Saved data entries
┏━━
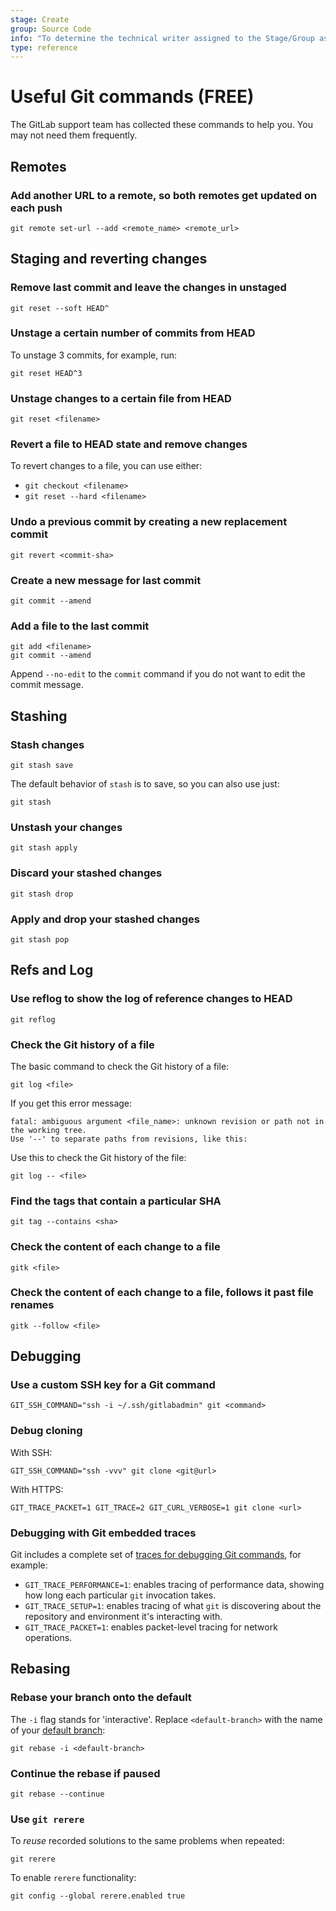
 ```yaml
---
stage: Create
group: Source Code
info: "To determine the technical writer assigned to the Stage/Group associated with this page, see https://about.gitlab.com/handbook/product/ux/technical-writing/#assignments"
type: reference
---
```


# Useful Git commands **(FREE)**

The GitLab support team has collected these commands to help you. You may not
need them frequently.

## Remotes

### Add another URL to a remote, so both remotes get updated on each push

```shell
git remote set-url --add <remote_name> <remote_url>
```

## Staging and reverting changes

### Remove last commit and leave the changes in unstaged

```shell
git reset --soft HEAD^
```

### Unstage a certain number of commits from HEAD

To unstage 3 commits, for example, run:

```shell
git reset HEAD^3
```

### Unstage changes to a certain file from HEAD

```shell
git reset <filename>
```

### Revert a file to HEAD state and remove changes

To revert changes to a file, you can use either:

- `git checkout <filename>`
- `git reset --hard <filename>`

### Undo a previous commit by creating a new replacement commit

```shell
git revert <commit-sha>
```

### Create a new message for last commit

```shell
git commit --amend
```

### Add a file to the last commit

```shell
git add <filename>
git commit --amend
```

Append `--no-edit` to the `commit` command if you do not want to edit the commit
message.

## Stashing

### Stash changes

```shell
git stash save
```

The default behavior of `stash` is to save, so you can also use just:

```shell
git stash
```

### Unstash your changes

```shell
git stash apply
```

### Discard your stashed changes

```shell
git stash drop
```

### Apply and drop your stashed changes

```shell
git stash pop
```

## Refs and Log

### Use reflog to show the log of reference changes to HEAD

```shell
git reflog
```

### Check the Git history of a file

The basic command to check the Git history of a file:

```shell
git log <file>
```

If you get this error message:

```plaintext
fatal: ambiguous argument <file_name>: unknown revision or path not in the working tree.
Use '--' to separate paths from revisions, like this:
```

Use this to check the Git history of the file:

```shell
git log -- <file>
```

### Find the tags that contain a particular SHA

```shell
git tag --contains <sha>
```

### Check the content of each change to a file

```shell
gitk <file>
```

### Check the content of each change to a file, follows it past file renames

```shell
gitk --follow <file>
```

## Debugging

### Use a custom SSH key for a Git command

```shell
GIT_SSH_COMMAND="ssh -i ~/.ssh/gitlabadmin" git <command>
```

### Debug cloning

With SSH:

```shell
GIT_SSH_COMMAND="ssh -vvv" git clone <git@url>
```

With HTTPS:

```shell
GIT_TRACE_PACKET=1 GIT_TRACE=2 GIT_CURL_VERBOSE=1 git clone <url>
```

### Debugging with Git embedded traces

Git includes a complete set of [traces for debugging Git commands](https://git-scm.com/book/en/v2/Git-Internals-Environment-Variables#_debugging), for example:

- `GIT_TRACE_PERFORMANCE=1`: enables tracing of performance data, showing how long each particular `git` invocation takes.
- `GIT_TRACE_SETUP=1`: enables tracing of what `git` is discovering about the repository and environment it's interacting with.
- `GIT_TRACE_PACKET=1`: enables packet-level tracing for network operations.

## Rebasing

### Rebase your branch onto the default

The `-i` flag stands for 'interactive'. Replace `<default-branch>` with the name
of your [default branch](../../user/project/repository/branches/default.md):

```shell
git rebase -i <default-branch>
```

### Continue the rebase if paused

```shell
git rebase --continue
```

### Use `git rerere`

To _reuse_ recorded solutions to the same problems when repeated:

```shell
git rerere
```

To enable `rerere` functionality:

```shell
git config --global rerere.enabled true
```

<!-- ## Troubleshooting

Include any troubleshooting steps that you can foresee. If you know beforehand what issues
one might have when setting this up, or when something is changed, or on upgrading, it's
important to describe those, too. Think of things that may go wrong and include them here.
This is important to minimize requests for support, and to avoid doc comments with
questions that you know someone might ask.

Each scenario can be a third-level heading, e.g. `### Getting error message X`.
If you have none to add when creating a doc, leave this section in place
but commented out to help encourage others to add to it in the future. -->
┗━━
TASK TO COMPLETE
Output all of the entries once more, word for word, with the images removed.

RESULT BELOW
 ```yaml
---
stage: Create
group: Source Code
info: "To determine the technical writer assigned to the Stage/Group associated with this page, see https://about.gitlab.com/handbook/product/ux/technical-writing/#assignments"
type: reference
---
```


# Useful Git commands **(FREE)**

The GitLab support team has collected these commands to help you. You may not
need them frequently.

## Remotes

### Add another URL to a remote, so both remotes get updated on each push

```shell
git remote set-url --add <remote_name> <remote_url>
```

## Staging and reverting changes

### Remove last commit and leave the changes in unstaged

```shell
git reset --soft HEAD^
```

### Unstage a certain number of commits from HEAD

To unstage 3 commits, for example, run:

```shell
git reset HEAD^3
```

### Unstage changes to a certain file from HEAD

```shell
git reset <filename>
```

### Revert a file to HEAD state and remove changes

To revert changes to a file, you can use either:

- `git checkout <filename>`
- `git reset --hard <filename>`

### Undo a previous commit by creating a new replacement commit

```shell
git revert <commit-sha>
```

### Create a new message for last commit

```shell
git commit --amend
```

### Add a file to the last commit

```shell
git add <filename>
git commit --amend
```

Append `--no-edit` to the `commit` command if you do not want to edit the commit
message.

## Stashing

### Stash changes

```shell
git stash save
```

The default behavior of `stash` is to save, so you can also use just:

```shell
git stash
```

### Unstash your changes

```shell
git stash apply
```

### Discard your stashed changes

```shell
git stash drop
```

### Apply and drop your stashed changes

```shell
git stash pop
```

## Refs and Log

### Use reflog to show the log of reference changes to HEAD

```shell
git reflog
```

### Check the Git history of a file

The basic command to check the Git history of a file:

```shell
git log <file>
```

If you get this error message:

```plaintext
fatal: ambiguous argument <file_name>: unknown revision or path not in the working tree.
Use '--' to separate paths from revisions, like this:
```

Use this to check the Git history of the file:

```shell
git log -- <file>
```

### Find the tags that contain a particular SHA

```shell
git tag --contains <sha>
```

### Check the content of each change to a file

```shell
gitk <file>
```

### Check the content of each change to a file, follows it past file renames

```shell
gitk --follow <file>
```

## Debugging

### Use a custom SSH key for a Git command

```shell
GIT_SSH_COMMAND="ssh -i ~/.ssh/gitlabadmin" git <command>
```

### Debug cloning

With SSH:

```shell
GIT_SSH_COMMAND="ssh -vvv" git clone <git@url>
```

With HTTPS:

```shell
GIT_TRACE_PACKET=1 GIT_TRACE=2 GIT_CURL_VERBOSE=1 git clone <url>
```

### Debugging with Git embedded traces

Git includes a complete set of [traces for debugging Git commands](https://git-scm.com/book/en/v2/Git-Internals-Environment-Variables#_debugging), for example:

- `GIT_TRACE_PERFORMANCE=1`: enables tracing of performance data, showing how long each particular `git` invocation takes.
- `GIT_TRACE_SETUP=1`: enables tracing of what `git` is discovering about the repository and environment it's interacting with.
- `GIT_TRACE_PACKET=1`: enables packet-level tracing for network operations.

## Rebasing

### Rebase your branch onto the default

The `-i` flag stands for 'interactive'. Replace `<default-branch>` with the name
of your [default branch](../../user/project/repository/branches/default.md):

```shell
git rebase -i <default-branch>
```

### Continue the rebase if paused

```shell
git rebase --continue
```

### Use `git rerere`

To _reuse_ recorded solutions to the same problems when repeated:

```shell
git rerere
```

To enable `rerere` functionality:

```shell
git config --global rerere.enabled true
```

<!-- ## Troubleshooting

Include any troubleshooting steps that you can foresee. If you know beforehand what issues
one might have when setting this up, or when something is changed, or on upgrading, it's
important to describe those, too. Think of things that may go wrong and include them here.
This is important to minimize requests for support, and to avoid doc comments with
questions that you know someone might ask.

Each scenario can be a third-level heading, e.g. `### Getting error message X`.
If you have none to add when creating a doc, leave this section in place
but commented out to help encourage others to add to it in the future. -->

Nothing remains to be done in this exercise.